The physico-chemical properties of cinchona alkaloids have been characterized in connection to their use for catalytic enantioselective conversions. Adding to the previous identification of their active site at the nitrogen atom in the quinuclidine ring and the chiral environment provided by the carbon centers of the neighboring alcohol linker, an argument is made here for the importance of the adoption of certain rotational conformations by those cinchona alkaloids in optimizing their chiral promotion. Because catalysis with cinchona alkaloids involves a liquid phase, there is a dynamic conformation isomerization process controlled by a number of factors having to do with the exact structure of the cinchona as well as with the nature of the solvent used and, in the case of heterogeneous catalysis, the presence of a solid surface.
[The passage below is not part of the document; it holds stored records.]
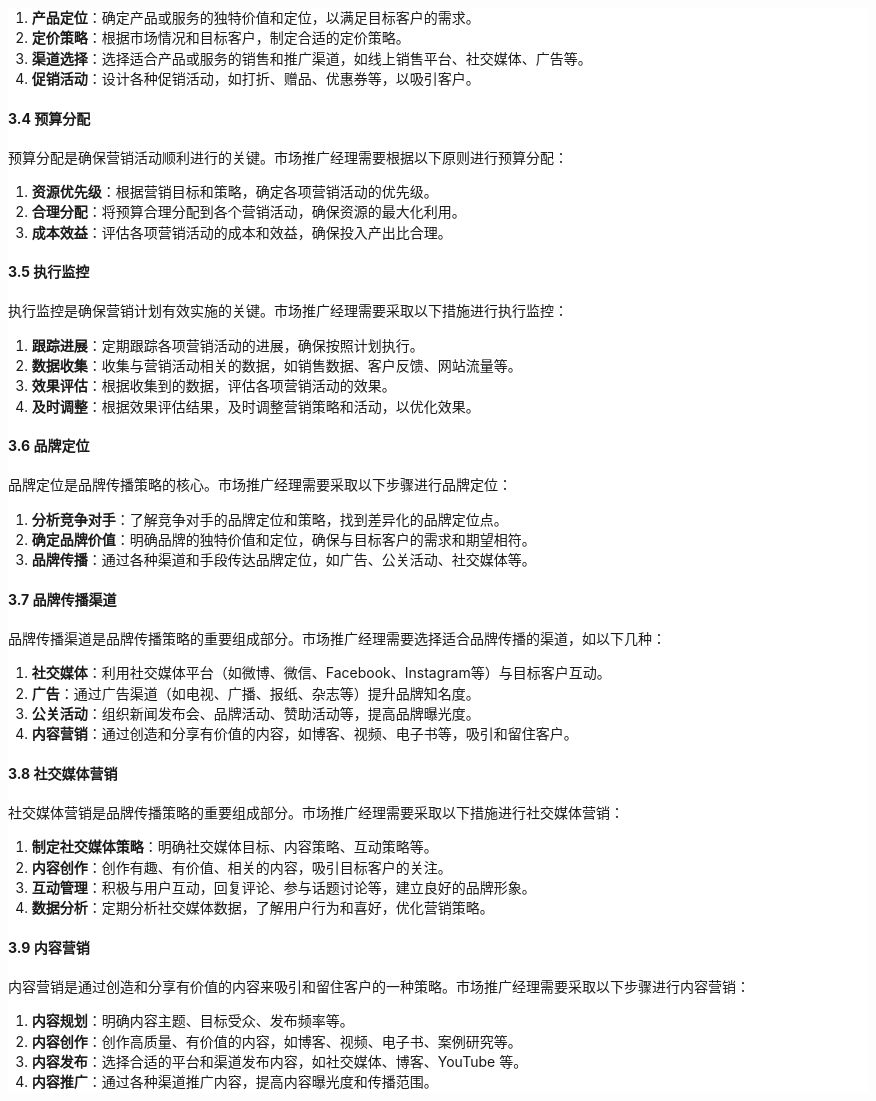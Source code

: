 1. **产品定位**：确定产品或服务的独特价值和定位，以满足目标客户的需求。
2. **定价策略**：根据市场情况和目标客户，制定合适的定价策略。
3. **渠道选择**：选择适合产品或服务的销售和推广渠道，如线上销售平台、社交媒体、广告等。
4. **促销活动**：设计各种促销活动，如打折、赠品、优惠券等，以吸引客户。

#### 3.4 预算分配

预算分配是确保营销活动顺利进行的关键。市场推广经理需要根据以下原则进行预算分配：

1. **资源优先级**：根据营销目标和策略，确定各项营销活动的优先级。
2. **合理分配**：将预算合理分配到各个营销活动，确保资源的最大化利用。
3. **成本效益**：评估各项营销活动的成本和效益，确保投入产出比合理。

#### 3.5 执行监控

执行监控是确保营销计划有效实施的关键。市场推广经理需要采取以下措施进行执行监控：

1. **跟踪进展**：定期跟踪各项营销活动的进展，确保按照计划执行。
2. **数据收集**：收集与营销活动相关的数据，如销售数据、客户反馈、网站流量等。
3. **效果评估**：根据收集到的数据，评估各项营销活动的效果。
4. **及时调整**：根据效果评估结果，及时调整营销策略和活动，以优化效果。

#### 3.6 品牌定位

品牌定位是品牌传播策略的核心。市场推广经理需要采取以下步骤进行品牌定位：

1. **分析竞争对手**：了解竞争对手的品牌定位和策略，找到差异化的品牌定位点。
2. **确定品牌价值**：明确品牌的独特价值和定位，确保与目标客户的需求和期望相符。
3. **品牌传播**：通过各种渠道和手段传达品牌定位，如广告、公关活动、社交媒体等。

#### 3.7 品牌传播渠道

品牌传播渠道是品牌传播策略的重要组成部分。市场推广经理需要选择适合品牌传播的渠道，如以下几种：

1. **社交媒体**：利用社交媒体平台（如微博、微信、Facebook、Instagram等）与目标客户互动。
2. **广告**：通过广告渠道（如电视、广播、报纸、杂志等）提升品牌知名度。
3. **公关活动**：组织新闻发布会、品牌活动、赞助活动等，提高品牌曝光度。
4. **内容营销**：通过创造和分享有价值的内容，如博客、视频、电子书等，吸引和留住客户。

#### 3.8 社交媒体营销

社交媒体营销是品牌传播策略的重要组成部分。市场推广经理需要采取以下措施进行社交媒体营销：

1. **制定社交媒体策略**：明确社交媒体目标、内容策略、互动策略等。
2. **内容创作**：创作有趣、有价值、相关的内容，吸引目标客户的关注。
3. **互动管理**：积极与用户互动，回复评论、参与话题讨论等，建立良好的品牌形象。
4. **数据分析**：定期分析社交媒体数据，了解用户行为和喜好，优化营销策略。

#### 3.9 内容营销

内容营销是通过创造和分享有价值的内容来吸引和留住客户的一种策略。市场推广经理需要采取以下步骤进行内容营销：

1. **内容规划**：明确内容主题、目标受众、发布频率等。
2. **内容创作**：创作高质量、有价值的内容，如博客、视频、电子书、案例研究等。
3. **内容发布**：选择合适的平台和渠道发布内容，如社交媒体、博客、YouTube 等。
4. **内容推广**：通过各种渠道推广内容，提高内容曝光度和传播范围。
Solvents of intermediate polarity have been found to be the best for dissolving the cinchona, for establishing rapid adsorption equilibria with metal surfaces, and for promoting chiral catalysis. Protonation also leads to a dramatic change in performance, locking the cinchona molecule in a specific conformation held in place by the counter anion of the acid used, and modifying the chemical and biological activity of the system. Comparative studies with several cinchona indicate that molecular groups attached to peripheral positions also exert a great influence on the conformational and adsorption behavior of these molecules.